All modules were encapsulated with thermoplastic polyolefin, which the scientists said had a high water absorption coefficient. “This material was chosen to promote the migration of moisture and ions and to better highlight the degradation mechanisms,” they pointed out.
The six module cover architectures were: soda-lime glass-glass; glass-glass with low sodium content; sodium-free glass-glass; front cover-back cover; glass back plate; and cover glass.

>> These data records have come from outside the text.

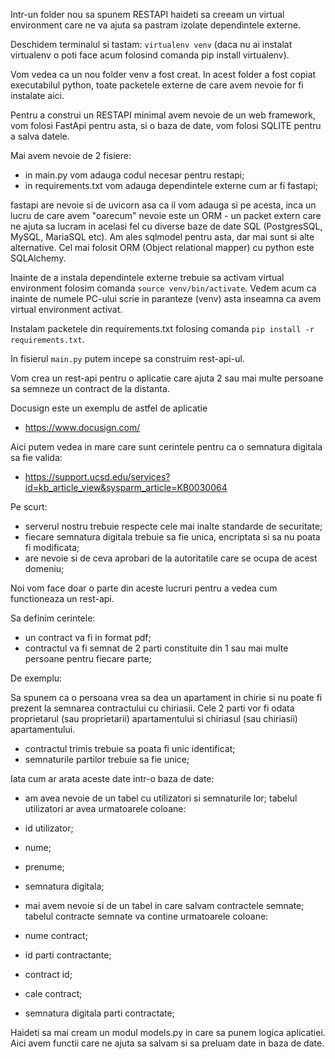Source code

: 
Intr-un folder nou sa spunem RESTAPI haideti sa creeam un virtual environment care ne va ajuta sa pastram izolate dependintele externe. 

Deschidem terminalul si tastam: `virtualenv venv` (daca nu ai instalat virtualenv o poti face acum folosind comanda pip install virtualenv).

Vom vedea ca un nou folder venv a fost creat. 
In acest folder a fost copiat executabilul python, toate packetele externe de care avem nevoie for fi instalate aici.

Pentru a construi un RESTAPI minimal avem nevoie de un web framework, vom folosi FastApi pentru asta, si o baza de date, vom folosi SQLITE pentru a salva datele. 

Mai avem nevoie de 2 fisiere:
- in main.py vom adauga codul necesar pentru restapi;
- in requirements.txt vom adauga dependintele externe cum ar fi fastapi;

fastapi are nevoie si de uvicorn asa ca il vom adauga si pe acesta, inca un lucru de care avem "oarecum" nevoie este un ORM - un packet extern care ne ajuta sa lucram in acelasi fel cu diverse baze de date SQL (PostgresSQL, MySQL, MariaSQL etc). Am ales sqlmodel pentru asta, dar mai sunt si alte alternative. Cel mai folosit ORM (Object relational mapper) cu python este SQLAlchemy.

Inainte de a instala dependintele externe trebuie sa activam virtual environment folosim comanda `source venv/bin/activate`. Vedem acum ca inainte de numele PC-ului scrie in paranteze (venv) asta inseamna ca avem virtual environment activat.


Instalam packetele din requirements.txt folosing comanda `pip install -r requirements.txt`.

In fisierul `main.py` putem incepe sa construim rest-api-ul.


Vom crea un rest-api pentru o aplicatie care ajuta 2 sau mai multe persoane sa semneze un contract de la distanta.

Docusign este un exemplu de astfel de aplicatie
- https://www.docusign.com/

Aici putem vedea in mare care sunt cerintele pentru ca o semnatura digitala sa fie valida:
- https://support.ucsd.edu/services?id=kb_article_view&sysparm_article=KB0030064

Pe scurt:
- serverul nostru trebuie respecte cele mai inalte standarde de securitate;
- fiecare semnatura digitala trebuie sa fie unica, encriptata si sa nu poata fi modificata;
- are nevoie si de ceva aprobari de la autoritatile care se ocupa de acest domeniu;

Noi vom face doar o parte din aceste lucruri pentru a vedea cum functioneaza un rest-api.


Sa definim cerintele:

- un contract va fi in format pdf;
- contractul va fi semnat de 2 parti constituite din 1 sau mai multe persoane pentru fiecare parte;

De exemplu:

Sa spunem ca o persoana vrea sa dea un apartament in chirie si nu poate fi prezent la semnarea contractului cu chiriasii. 
Cele 2 parti vor fi odata proprietarul (sau proprietarii) apartamentului si chiriasul (sau chiriasii) apartamentului.

- contractul trimis trebuie sa poata fi unic identificat;
- semnaturile partilor trebuie sa fie unice;


Iata cum ar arata aceste date intr-o baza de date:

- am avea nevoie de un tabel cu utilizatori si semnaturile lor;
tabelul utilizatori ar avea urmatoarele coloane:
- id utilizator;
- nume;
- prenume;
- semnatura digitala;

- mai avem nevoie si de un tabel in care salvam contractele semnate;
tabelul contracte semnate va contine urmatoarele coloane:
- nume contract;
- id parti contractante;
- contract id;
- cale contract;
- semnatura digitala parti contractate;



Haideti sa mai cream un modul models.py in care sa punem logica aplicatiei. 
Aici avem functii care ne ajuta sa salvam si sa preluam date in baza de date.






































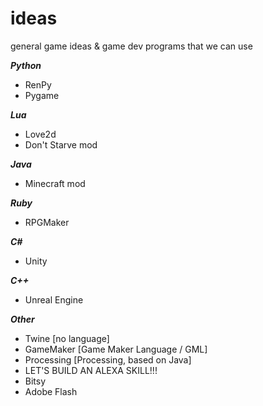 # ideas
general game ideas & game dev programs that we can use


***Python***
* RenPy
* Pygame

***Lua***
* Love2d
* Don't Starve mod

***Java***
* Minecraft mod

***Ruby***
* RPGMaker

***C#***
* Unity

***C++***
* Unreal Engine

***Other***
* Twine [no language]
* GameMaker [Game Maker Language / GML]
* Processing [Processing, based on Java]
* LET'S BUILD AN ALEXA SKILL!!!
* Bitsy
* Adobe Flash
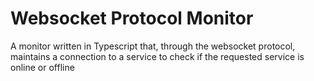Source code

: # Websocket Protocol Monitor

A monitor written in Typescript that, through the websocket protocol, maintains a connection to a service to check if the requested service is online or offline
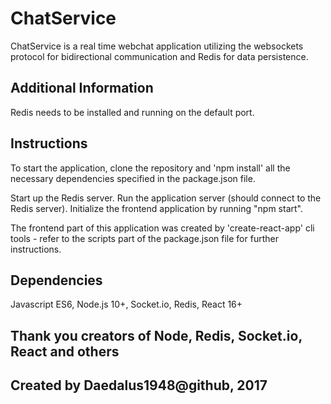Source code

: # ChatService

ChatService is a real time webchat application utilizing 
the websockets protocol for bidirectional communication and
Redis for data persistence.

## Additional Information

Redis needs to be installed and running on the default port.

## Instructions

To start the application, clone the repository and 'npm install' 
all the necessary dependencies specified in the package.json file.

Start up the Redis server.
Run the application server (should connect to the Redis server).
Initialize the frontend application by running "npm start".

The frontend part of this application was created by 'create-react-app' cli tools - 
refer to the scripts part of the package.json file for further instructions.

## Dependencies

Javascript ES6, Node.js 10+, Socket.io, Redis, React 16+

## Thank you creators of Node, Redis, Socket.io, React and others 
## Created by Daedalus1948@github, 2017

In the proposed configurations, opaque aluminized backsheets and transparent films were used as frontsheet or backsheet.
A total of 17 bifacial modules and one monofacial panel were fabricated in a 3S laminator at 160 C. They were then led to an ESPEC DH85 chamber with standard aging parameters of 85 C and 85% relative humidity (RH). A Spire 5600 SPL flash was used to measure module degradation and photoluminescence (PL) and electroluminescence (EL) images were used to analyze IV curves.
“For EL, carrier waves are generated by injecting current into the module. In this case, a dark area may correspond to different types of degradation. It could arise from resistive losses that limit the injected current, or it could be depassivated regions that favor non-radiative recombinations rather than radiative recombinations,” the academics explained. “For PL, the carriers are generated by exposure to light thanks to the photovoltaic effect. In this case, a dark zone only corresponds to a lower passivation quality.”

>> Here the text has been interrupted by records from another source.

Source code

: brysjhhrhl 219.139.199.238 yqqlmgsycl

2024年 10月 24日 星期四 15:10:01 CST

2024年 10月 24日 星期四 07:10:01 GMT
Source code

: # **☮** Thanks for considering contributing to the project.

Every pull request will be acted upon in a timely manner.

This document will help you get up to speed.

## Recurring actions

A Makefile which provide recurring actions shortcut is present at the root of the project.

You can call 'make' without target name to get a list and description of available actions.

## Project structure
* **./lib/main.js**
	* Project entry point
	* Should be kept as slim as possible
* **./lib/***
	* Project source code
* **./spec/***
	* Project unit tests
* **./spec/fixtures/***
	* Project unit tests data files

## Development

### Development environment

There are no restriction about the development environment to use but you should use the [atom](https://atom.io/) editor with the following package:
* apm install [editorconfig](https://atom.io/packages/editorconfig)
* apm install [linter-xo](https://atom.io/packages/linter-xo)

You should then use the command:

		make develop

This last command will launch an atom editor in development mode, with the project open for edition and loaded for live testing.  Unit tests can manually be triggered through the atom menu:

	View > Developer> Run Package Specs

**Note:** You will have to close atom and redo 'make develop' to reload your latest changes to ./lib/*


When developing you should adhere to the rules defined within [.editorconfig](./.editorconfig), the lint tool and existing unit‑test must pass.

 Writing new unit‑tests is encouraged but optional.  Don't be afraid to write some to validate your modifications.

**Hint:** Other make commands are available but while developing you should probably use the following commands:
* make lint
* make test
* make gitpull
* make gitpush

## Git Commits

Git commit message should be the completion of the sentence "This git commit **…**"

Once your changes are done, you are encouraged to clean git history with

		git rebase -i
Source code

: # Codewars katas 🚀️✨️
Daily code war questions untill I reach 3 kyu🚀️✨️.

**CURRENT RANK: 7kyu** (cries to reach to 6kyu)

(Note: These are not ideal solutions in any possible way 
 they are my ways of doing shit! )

The tests showed that the modules with a soda-lime glass-glass configuration suffered the highest voltage and short-circuit current losses in open circuit conditions, due to the depassivation of the cell by the action of sodium ions from glass leaching.
The analysis also showed that the effect of sodium ions in inducing cell passivation breakdown are particularly strong at the leading edge, while mIt was found that moisture induces degradation of the transparent conductive oxide (TCO) and contacts and leads to fill factor losses.
“The study shows greater sensitivity to sodium-induced degradation of the front of the cell compared to the back, with significant recombination of the front surface visible at the front.” Peirot-Berson said. “This difference could be explained by the nature of the amorphous silicon layers and the morphology of the TCO layers, as already shown in previous literature.”
Looking ahead, they say their findings need to be validated by testing other HJT module architectures.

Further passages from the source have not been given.